PostPosted: Fri Apr 07, 2006 9:26 am    Post subject: Reply with quote

Roughly speaking, f-numbers are computed as (focal length) divided by (apparent diameter of the aperture).

For simple lenses, the widest f-number is (focal length) divided by (diameter of front lens element). This is because wide open, the aperture appears to fill the lens.

For example, a lens with 100 mm focal length and 25mm diameter front lens element will be f/4. That is, 100/25 = 4.

The f-number does not relate easily to absolute image brightness, but it is a good indicator of relative brightness.

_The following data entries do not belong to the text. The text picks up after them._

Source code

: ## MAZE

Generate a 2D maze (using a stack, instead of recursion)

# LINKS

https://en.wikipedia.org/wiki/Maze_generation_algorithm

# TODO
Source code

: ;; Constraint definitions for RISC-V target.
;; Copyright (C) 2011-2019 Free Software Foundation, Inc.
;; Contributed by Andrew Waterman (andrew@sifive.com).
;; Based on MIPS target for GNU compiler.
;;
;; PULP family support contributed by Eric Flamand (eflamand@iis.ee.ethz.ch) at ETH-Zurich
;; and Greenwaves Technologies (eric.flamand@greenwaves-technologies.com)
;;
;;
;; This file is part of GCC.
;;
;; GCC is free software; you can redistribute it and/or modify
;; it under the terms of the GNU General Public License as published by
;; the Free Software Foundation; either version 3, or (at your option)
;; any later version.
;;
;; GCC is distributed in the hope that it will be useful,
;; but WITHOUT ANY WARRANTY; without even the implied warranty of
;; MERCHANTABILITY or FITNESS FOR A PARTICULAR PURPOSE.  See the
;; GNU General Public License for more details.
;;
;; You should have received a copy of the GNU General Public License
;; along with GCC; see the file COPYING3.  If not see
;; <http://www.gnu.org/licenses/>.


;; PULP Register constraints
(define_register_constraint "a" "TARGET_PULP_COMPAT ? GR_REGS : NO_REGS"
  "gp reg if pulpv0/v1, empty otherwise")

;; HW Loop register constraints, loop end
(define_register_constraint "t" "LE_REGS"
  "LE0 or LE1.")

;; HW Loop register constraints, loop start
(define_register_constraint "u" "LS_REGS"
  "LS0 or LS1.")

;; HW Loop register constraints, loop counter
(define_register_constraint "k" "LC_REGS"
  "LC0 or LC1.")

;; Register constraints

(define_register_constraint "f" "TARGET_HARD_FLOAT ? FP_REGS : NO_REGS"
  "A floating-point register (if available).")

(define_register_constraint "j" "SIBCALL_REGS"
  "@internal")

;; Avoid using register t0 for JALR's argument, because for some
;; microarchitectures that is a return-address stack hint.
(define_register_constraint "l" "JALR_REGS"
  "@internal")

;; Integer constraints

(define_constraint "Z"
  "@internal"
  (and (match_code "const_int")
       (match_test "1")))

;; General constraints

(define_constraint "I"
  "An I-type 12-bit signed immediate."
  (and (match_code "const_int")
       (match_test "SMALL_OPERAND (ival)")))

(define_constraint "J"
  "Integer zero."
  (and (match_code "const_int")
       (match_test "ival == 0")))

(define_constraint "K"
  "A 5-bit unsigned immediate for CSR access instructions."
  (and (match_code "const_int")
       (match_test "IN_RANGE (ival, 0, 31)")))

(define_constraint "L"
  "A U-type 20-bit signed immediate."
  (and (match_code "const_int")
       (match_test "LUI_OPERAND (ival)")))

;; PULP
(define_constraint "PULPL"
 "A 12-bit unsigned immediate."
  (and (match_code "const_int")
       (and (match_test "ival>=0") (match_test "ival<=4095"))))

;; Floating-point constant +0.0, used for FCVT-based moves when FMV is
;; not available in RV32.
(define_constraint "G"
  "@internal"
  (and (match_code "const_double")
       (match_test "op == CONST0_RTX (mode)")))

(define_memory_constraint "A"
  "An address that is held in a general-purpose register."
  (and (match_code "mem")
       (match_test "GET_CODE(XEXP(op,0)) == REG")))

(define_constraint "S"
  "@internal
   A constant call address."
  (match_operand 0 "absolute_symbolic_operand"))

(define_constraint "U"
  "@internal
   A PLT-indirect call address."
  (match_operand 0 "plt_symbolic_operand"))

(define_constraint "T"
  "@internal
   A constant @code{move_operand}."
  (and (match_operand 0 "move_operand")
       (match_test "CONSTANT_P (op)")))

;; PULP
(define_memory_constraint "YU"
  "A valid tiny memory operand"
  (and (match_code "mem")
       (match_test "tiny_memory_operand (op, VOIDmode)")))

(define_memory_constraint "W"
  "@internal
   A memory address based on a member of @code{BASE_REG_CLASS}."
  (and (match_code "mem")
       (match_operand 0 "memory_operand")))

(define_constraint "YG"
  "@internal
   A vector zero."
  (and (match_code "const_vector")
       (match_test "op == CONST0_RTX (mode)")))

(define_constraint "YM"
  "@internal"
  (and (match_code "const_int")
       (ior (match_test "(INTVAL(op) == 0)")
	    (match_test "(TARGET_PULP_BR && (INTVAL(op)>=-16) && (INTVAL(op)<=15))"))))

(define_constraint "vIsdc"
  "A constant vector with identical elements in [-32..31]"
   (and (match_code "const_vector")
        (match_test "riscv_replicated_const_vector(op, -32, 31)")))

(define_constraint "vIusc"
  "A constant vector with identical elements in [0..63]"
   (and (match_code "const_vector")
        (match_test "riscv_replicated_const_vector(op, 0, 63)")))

As the f-number increases the brightness of the image decreases, in proportion to f-number squared. For example, the image produced at f/32 will be 1/64 as bright as the image produced at f/4. That is, (32/4)^2 = 64.

You are correct, it is not possible to make the image arbitrarily bright by building an arbitrarily wide lens. The f-number-squared relationship is fairly accurate for f-numbers found in practice, but it becomes inaccurate for very wide lenses.

Google search on f-number will get you lots of explanations at the practical and beginner's levels, for example http://en.wikipedia.org/wiki/F-number. Google search on optics f-number will get you much more technical explanations, for example Douglas Goodman's The F-word in Optics.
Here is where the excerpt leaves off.